Just having a look through the CPU for July and the first item CVE-2009-1020,  makes this CPU very important to Windows hosted databases. The Windows installation method for Oracle products that requires Administrator Group privileges means this bug provides an attack vector which through this attack you can compromise the entire server, a not so nice proposition. The impact on this is not so bad for Unix and Linux, as a total compromise of the database is not possible and therefore there is less impact. As Oracle runs under user non root privilege accounts on Unix and Linux, you avoid the potential complete compromise of a server at the same time. Other problems addressed in the patchset  are not as bad, as none create a full compromise. One worrying aspect is most are of Low access complexity or to put it simply are easy to implement to set up an attack. CVE-2009-1019 is of concern as it is remotely exploitable without authentication. CVE-2009-1019 also breaks all aspects of CIA for the database, however it is only a partial compromise across the board.

For those of you interested in developing you security knowledge further then going and reading about the CVSS program is worthwhile, as it allows you to provide a better assessment to the problems and their impact on the databases and other products you manage for your organisation.

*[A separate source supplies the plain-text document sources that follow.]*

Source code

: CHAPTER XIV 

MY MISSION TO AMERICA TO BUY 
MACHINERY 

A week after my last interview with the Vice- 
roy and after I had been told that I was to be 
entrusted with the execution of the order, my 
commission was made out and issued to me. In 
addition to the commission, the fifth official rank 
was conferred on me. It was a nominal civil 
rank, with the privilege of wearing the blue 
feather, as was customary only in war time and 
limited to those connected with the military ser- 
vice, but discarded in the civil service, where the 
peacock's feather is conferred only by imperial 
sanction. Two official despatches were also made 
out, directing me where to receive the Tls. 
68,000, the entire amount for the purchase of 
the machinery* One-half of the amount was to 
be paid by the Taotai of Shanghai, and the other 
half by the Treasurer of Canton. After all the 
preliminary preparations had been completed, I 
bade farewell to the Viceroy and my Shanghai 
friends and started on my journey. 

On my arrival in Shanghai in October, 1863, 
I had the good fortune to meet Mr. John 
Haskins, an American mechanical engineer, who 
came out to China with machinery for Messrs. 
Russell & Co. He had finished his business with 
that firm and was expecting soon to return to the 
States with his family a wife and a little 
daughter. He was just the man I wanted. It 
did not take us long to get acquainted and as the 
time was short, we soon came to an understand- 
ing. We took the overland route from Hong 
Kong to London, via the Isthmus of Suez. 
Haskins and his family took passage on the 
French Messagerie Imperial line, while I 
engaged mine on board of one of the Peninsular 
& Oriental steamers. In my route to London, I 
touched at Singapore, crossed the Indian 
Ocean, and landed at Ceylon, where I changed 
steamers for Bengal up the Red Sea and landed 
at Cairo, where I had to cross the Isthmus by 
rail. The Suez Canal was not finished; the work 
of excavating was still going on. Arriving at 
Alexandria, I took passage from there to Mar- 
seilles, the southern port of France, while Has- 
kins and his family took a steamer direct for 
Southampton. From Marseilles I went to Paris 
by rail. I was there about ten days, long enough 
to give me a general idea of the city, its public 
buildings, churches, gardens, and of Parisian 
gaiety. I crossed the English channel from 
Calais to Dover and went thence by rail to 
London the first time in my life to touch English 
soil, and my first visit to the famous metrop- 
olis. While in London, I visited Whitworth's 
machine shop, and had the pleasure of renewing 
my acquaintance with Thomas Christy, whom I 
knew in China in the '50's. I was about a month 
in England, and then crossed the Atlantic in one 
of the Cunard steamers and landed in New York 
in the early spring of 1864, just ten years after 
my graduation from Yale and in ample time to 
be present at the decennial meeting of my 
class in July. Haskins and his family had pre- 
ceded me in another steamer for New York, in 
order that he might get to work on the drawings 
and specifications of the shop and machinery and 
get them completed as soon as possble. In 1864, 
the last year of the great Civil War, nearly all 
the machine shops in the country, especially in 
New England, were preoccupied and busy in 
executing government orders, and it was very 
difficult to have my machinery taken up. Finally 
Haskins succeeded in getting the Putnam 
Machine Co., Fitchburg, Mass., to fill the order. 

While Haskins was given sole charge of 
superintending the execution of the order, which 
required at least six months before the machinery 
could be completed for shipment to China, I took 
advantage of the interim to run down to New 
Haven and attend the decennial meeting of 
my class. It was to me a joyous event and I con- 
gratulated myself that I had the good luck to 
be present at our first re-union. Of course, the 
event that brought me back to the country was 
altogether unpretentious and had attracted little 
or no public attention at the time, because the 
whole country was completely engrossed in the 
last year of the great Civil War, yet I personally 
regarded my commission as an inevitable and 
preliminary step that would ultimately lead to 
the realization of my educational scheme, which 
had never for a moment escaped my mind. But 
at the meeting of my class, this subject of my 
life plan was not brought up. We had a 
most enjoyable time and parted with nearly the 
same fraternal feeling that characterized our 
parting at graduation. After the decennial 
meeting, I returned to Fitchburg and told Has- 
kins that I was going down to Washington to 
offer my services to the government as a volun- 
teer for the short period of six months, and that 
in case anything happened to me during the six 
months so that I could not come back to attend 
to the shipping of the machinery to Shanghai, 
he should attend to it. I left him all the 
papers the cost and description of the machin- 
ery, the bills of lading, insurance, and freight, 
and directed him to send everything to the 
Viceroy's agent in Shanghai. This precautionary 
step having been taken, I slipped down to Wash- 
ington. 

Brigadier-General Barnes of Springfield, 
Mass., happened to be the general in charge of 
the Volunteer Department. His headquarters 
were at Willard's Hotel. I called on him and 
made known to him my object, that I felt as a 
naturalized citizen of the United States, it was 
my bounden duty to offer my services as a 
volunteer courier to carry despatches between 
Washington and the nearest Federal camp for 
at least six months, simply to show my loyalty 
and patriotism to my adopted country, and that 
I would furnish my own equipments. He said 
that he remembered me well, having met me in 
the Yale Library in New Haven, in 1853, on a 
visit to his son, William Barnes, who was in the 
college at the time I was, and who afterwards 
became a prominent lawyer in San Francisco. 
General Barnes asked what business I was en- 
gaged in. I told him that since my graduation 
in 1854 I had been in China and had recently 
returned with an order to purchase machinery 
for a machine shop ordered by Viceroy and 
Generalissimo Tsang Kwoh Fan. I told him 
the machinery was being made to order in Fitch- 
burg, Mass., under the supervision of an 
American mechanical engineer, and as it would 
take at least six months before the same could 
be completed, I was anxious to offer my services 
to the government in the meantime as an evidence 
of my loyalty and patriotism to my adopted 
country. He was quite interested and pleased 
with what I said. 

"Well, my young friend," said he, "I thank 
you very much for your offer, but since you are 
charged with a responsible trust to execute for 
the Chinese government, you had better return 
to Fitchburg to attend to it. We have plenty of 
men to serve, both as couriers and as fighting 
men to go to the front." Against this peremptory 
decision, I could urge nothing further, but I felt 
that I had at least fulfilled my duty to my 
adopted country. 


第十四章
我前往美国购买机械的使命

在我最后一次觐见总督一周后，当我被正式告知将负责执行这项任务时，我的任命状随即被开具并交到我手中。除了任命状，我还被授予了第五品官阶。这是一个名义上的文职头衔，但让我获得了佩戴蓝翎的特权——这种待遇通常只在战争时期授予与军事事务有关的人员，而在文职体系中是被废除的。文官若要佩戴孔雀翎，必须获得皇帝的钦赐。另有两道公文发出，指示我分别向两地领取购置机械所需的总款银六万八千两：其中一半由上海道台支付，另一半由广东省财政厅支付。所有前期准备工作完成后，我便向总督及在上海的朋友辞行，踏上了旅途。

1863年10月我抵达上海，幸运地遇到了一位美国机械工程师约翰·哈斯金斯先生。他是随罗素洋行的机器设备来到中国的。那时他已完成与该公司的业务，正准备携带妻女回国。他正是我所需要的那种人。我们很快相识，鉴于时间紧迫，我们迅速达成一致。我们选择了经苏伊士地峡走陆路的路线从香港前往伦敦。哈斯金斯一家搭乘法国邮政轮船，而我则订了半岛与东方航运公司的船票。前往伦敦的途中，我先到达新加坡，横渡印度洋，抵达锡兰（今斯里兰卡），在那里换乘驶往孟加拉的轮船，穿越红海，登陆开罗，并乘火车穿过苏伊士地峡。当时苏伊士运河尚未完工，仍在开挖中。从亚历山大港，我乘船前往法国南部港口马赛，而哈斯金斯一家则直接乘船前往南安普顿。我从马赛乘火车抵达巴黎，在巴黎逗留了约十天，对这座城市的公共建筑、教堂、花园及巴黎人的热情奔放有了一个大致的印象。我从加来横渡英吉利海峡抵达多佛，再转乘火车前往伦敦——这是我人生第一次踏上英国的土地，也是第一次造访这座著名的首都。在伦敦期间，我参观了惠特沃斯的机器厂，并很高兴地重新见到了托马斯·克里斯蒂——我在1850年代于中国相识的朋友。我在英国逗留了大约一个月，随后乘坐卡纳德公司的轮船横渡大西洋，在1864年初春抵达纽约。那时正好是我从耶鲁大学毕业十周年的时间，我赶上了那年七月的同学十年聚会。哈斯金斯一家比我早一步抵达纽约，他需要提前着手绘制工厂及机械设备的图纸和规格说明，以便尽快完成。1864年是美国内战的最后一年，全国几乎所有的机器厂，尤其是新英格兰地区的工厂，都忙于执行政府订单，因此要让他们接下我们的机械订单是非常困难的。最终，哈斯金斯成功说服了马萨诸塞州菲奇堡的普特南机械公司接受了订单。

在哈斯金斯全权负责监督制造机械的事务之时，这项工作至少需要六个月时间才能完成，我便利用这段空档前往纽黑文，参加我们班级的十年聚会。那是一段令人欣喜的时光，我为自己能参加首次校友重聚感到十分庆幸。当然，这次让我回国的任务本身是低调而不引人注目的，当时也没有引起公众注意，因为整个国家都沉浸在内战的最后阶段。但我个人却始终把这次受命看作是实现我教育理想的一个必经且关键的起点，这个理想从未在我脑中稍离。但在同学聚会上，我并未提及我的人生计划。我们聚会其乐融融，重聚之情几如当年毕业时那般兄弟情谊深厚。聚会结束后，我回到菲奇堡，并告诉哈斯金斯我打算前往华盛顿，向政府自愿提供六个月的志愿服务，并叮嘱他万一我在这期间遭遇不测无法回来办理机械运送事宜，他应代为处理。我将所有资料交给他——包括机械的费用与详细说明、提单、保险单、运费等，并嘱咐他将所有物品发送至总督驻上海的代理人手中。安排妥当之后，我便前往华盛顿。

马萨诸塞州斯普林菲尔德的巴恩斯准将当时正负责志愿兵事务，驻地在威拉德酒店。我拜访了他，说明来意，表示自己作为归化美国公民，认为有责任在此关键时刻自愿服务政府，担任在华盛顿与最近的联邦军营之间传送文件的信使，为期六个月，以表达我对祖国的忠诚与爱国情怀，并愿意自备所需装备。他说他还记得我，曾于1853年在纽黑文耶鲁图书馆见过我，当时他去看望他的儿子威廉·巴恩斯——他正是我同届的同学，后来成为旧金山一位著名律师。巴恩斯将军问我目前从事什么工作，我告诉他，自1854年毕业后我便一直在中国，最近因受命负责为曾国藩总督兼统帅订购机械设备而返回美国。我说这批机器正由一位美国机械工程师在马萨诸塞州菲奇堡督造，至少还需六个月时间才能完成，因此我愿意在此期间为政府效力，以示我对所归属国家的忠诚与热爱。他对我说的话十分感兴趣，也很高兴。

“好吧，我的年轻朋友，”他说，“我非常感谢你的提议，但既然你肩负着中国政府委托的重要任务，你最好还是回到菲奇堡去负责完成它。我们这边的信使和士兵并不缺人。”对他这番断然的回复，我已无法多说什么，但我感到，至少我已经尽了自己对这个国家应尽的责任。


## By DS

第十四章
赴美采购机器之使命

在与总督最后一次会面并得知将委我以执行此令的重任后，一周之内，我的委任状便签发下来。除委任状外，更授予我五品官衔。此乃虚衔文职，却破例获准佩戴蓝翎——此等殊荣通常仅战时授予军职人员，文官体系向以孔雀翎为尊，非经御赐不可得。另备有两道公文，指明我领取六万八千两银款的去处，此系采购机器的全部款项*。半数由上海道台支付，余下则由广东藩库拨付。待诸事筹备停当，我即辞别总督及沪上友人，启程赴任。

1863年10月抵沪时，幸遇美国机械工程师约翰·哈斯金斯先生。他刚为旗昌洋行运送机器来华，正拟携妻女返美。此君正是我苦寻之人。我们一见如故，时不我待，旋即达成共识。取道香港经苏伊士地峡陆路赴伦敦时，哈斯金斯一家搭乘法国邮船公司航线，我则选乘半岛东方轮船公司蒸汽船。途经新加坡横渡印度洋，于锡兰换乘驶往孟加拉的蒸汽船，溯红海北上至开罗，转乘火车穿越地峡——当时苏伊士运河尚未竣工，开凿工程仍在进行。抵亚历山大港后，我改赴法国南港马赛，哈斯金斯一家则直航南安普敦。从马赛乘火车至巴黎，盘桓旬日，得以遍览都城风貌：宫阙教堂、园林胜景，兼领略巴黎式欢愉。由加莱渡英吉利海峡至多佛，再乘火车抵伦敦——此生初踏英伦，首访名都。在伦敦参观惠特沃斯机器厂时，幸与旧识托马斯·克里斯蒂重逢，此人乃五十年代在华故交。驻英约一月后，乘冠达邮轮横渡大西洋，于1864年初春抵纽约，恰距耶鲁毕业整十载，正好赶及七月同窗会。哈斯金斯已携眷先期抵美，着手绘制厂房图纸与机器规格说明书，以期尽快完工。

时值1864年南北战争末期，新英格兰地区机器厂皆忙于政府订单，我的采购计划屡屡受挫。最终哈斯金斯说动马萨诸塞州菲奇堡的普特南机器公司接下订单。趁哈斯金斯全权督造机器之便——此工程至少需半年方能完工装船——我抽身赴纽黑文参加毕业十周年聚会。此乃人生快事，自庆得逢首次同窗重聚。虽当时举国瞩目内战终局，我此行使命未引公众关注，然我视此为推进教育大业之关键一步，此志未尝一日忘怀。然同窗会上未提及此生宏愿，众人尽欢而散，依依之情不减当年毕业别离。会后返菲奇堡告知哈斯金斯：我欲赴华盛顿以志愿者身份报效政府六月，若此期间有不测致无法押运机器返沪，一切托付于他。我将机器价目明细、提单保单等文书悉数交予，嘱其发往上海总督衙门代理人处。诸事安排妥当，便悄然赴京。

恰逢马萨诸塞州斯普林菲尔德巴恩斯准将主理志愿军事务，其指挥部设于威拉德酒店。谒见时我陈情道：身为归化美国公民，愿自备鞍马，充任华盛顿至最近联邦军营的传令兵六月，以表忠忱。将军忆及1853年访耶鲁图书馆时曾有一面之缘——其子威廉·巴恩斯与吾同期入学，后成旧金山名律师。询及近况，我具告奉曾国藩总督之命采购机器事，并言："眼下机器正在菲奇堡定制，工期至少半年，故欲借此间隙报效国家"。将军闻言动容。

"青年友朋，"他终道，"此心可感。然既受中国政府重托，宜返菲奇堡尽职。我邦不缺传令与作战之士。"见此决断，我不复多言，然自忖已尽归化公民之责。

Recommendation: Update your databases to  apply this CPU

With Application Server the items are a little lower, however they are both remote attacks without authentication, one compromises the HTTP server and the other impacts security tools. Neither are of a high degree of difficulty to implement an attack.

Once again as the HTTP server is a front line device it is important to update that as the vulnerability may be used more creatively than expected by Oracle and the security analysts have envisaged. Recommendation: Patch and update

I don’t work presently with E-Biz and Peoplesoft, so i wont comment other than to say since you already now have a need to patch your Oracle database and your application server then you should review and apply the patches across the board

From teh BEA technologies the JRockit vulnerability is derived from a number of Java bugs, Sun has provided data on this, if you use JRockit for public facing systems this is a critical patch to address. The 10 rating along with that an entire compromise is worrying. Some will already have applied the Sun patches and have avoided some or all the issues addressed in this patch.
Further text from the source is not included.